Pero es verdad. Soñar despierto es huir para integrarse a un mundo paralelo, irreal o tal vez muy antiguo, ese universo que añoró en sus relatos de juventud, gallardía, violencia y muerte. Yukio Mishima fue tributario de la plenitud y de la inmolación. En sus libros más intensos, digamos Sed de amor, El templo del pabellón dorado, la tetralogía El mar de la fertilidad (Nieve de primavera, Caballos desbocados, El templo del alba y La corrupción de un ángel) o El marino que perdió la gracia del mar, sus personajes abandonan el plano terrenal en la cúspide de su lozanía tras un arduo esgrima entre cuerpo y alma, y buscan la redención, el sacrificio. La redención es la vuelta a la tradición y la cultura milenaria. Es el retorno al orden a través de la rectoría del Emperador, y la entrega absoluta como súbditos o bushi, guerreros de la fe. En las ficciones de Mishima, el enemigo no es Occidente sino los propios ciudadanos, los que abjuran de las raíces y pervierten a la patria al esparcir valores extranjeros. Los traidores del Imperio japonés del siglo XX son los entusiastas de la política del progreso y la modernidad.
Esa fue la lucha que emprendió desde la literatura, combate doctrinario que a su ego vanidoso, trágico y teatral empedernido, le supo a derrota (y no porque Kawabata le ganara el Premio Nobel en 1968 sino porque comprendió que su mensaje se desvanecía entre generaciones) y pasó a la acción.
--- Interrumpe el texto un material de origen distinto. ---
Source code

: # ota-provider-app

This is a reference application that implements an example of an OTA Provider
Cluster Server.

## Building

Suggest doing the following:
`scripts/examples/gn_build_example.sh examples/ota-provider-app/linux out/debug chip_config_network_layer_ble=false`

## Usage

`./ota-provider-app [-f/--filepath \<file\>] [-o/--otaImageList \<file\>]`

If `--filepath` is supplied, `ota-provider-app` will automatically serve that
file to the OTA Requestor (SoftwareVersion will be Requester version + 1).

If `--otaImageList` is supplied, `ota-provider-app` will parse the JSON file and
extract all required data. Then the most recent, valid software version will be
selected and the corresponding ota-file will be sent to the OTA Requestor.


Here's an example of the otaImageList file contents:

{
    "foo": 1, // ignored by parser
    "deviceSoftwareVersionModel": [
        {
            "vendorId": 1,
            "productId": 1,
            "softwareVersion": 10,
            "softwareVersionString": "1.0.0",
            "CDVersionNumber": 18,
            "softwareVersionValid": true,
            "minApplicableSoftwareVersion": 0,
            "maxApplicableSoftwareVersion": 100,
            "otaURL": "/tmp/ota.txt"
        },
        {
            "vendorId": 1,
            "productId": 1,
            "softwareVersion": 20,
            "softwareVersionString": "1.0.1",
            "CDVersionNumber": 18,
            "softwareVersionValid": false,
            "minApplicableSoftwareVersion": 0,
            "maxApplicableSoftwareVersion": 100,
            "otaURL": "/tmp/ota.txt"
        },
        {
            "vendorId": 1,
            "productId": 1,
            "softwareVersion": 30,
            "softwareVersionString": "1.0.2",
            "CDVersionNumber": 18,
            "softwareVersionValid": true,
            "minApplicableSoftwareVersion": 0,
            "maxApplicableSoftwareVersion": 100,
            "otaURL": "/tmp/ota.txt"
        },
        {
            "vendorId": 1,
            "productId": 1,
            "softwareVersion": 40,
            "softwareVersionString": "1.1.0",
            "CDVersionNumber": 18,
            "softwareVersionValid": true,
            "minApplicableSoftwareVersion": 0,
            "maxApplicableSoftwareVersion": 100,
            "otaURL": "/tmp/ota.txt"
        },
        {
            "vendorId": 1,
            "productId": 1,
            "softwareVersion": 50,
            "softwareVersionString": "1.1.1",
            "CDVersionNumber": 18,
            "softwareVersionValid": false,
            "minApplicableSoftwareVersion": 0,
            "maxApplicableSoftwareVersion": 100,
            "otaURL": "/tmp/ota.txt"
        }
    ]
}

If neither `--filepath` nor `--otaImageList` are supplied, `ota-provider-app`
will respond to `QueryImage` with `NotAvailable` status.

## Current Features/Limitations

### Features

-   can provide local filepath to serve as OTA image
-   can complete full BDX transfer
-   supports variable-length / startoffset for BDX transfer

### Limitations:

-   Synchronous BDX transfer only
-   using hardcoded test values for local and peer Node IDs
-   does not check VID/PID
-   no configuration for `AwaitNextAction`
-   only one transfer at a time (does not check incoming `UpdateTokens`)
Formó una Tatenokai de cien elementos (organización de defensa paramilitar) y el 25 de noviembre de 1970 asaltó la base militar de Ichigaya, en Tokio, secuestrando al general Kanetoshi Mashida. Pronunció un airado discurso que la soldadesca interrumpía con vituperios (¡Bakayaro!, le gritaban, algo así como Hijo de puta), y al ver que su llamado a la resistencia, rebelión que nadie entendía, era inútil, exclamó: ¡Larga vida al emperador!
El resto de la historia es tristemente célebre. Se hizo el seppuku. Masakatzu Morita, su hombre de confianza, falló tres veces el golpe de katana para decapitarlo, por lo que la cabeza cayó hasta el cuarto, en manos de Furu Koga, otro miembro de la Tatenokai.
Mishima tenía 45 años. Había perfeccionado su cuerpo con la disciplina de un samurai. Así veneraba otra de sus ideas: “La muerte violenta es la belleza esencial, con la condición de que el que muera sea joven”. Esa mañana había entregado La corrupción de un ángel a su editor, y una breve nota de despedida a su familia.
Han pasado 50 años de su muerte. Al pensar en esto, me viene a la memoria la imagen final de El marinero que perdió la gracia del mar: “Inmerso aún en su sueño, Ryuji apuró el té tibio. Sabía amargo. La gloria, como todo el mundo sabe, tiene un sabor amargo”.